会社でも、部署も違うのに毎日のように俺のところに来るのは桜井くんくらいだ。
狛江くんを処分してから毎日来る必要はなくなったというのに、書類を元に自分のアイディアを添えて質問に来る。
それがまた的を射ている。
見た目と性格でやっかまれることも多いようだが俺は桜井くんを高く評価している。
見込みのある、可愛い部下だ。

――だからこそ、こんなことを聞いてしまったのかも知れない。

「桜井くんは、俺が恐ろしくはないのか?」

俺は見た目が悪い。
姉の言葉を借りれば『堅気カタギには見えない』のだそうだ。
人より体格がよく、顔には昔の事故でついた傷がある。
今日は周りを怯えさせないように傷隠しにティアドロップ型(いわゆるマッカーサータイプだ)のサングラスをかけているがあまり効果はなく周りからは遠巻きにされている。
街を歩いていても周りは俺を避けて歩くし、歩きスマホでぶつかってくる奴も俺の顔を見ると必死で詫びながら逃げていく。
桜井くんも俺のもとに来始めた頃はいつも震えていた。

「え? 怖いと思ったことなんて…。 あ、初めて駅でお会いした時の最初の一瞬だけちょっと怖いって思いました。すみません」

桜井くんは急な質問に軽く目を瞠った後、気まずげに目をそらした。

「でも、駅でも転ばないように支えていただきましたし、入社してからも荒島さんはずっと優しくしてくださっています。
 入社してからは怖いなんて思ったこと一度もありません」
「だが、君は最初ずっと震えていたじゃないか?」
「それは…その…」
桜井くんはうつむいて、また頬を赤くする。
「恥ずかしくて」
「恥ずかしい?」
桜井くんは顔を上げてまっすぐ俺の目を見る。
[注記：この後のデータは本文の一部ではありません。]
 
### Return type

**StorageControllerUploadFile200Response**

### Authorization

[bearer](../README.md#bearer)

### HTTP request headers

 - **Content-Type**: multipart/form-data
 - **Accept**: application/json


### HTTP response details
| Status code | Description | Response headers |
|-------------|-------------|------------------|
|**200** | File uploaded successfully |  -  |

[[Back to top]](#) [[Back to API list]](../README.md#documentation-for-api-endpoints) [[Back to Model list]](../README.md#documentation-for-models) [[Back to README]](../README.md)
顔も赤く、心なしか瞳も潤んでいるようだ。

「…はい。荒島さんがかっこよすぎて。あの、実は声もすごく好みで、聞いてるだけでふわーっとしてきて…」
思わぬ言葉に、俺はサングラス越しに桜井くんに間抜けな顔を晒していた。

――桜井くんはよくわからないことを言う。多分、これからもずっとそうなのだろう。


===
あとはエピローグです!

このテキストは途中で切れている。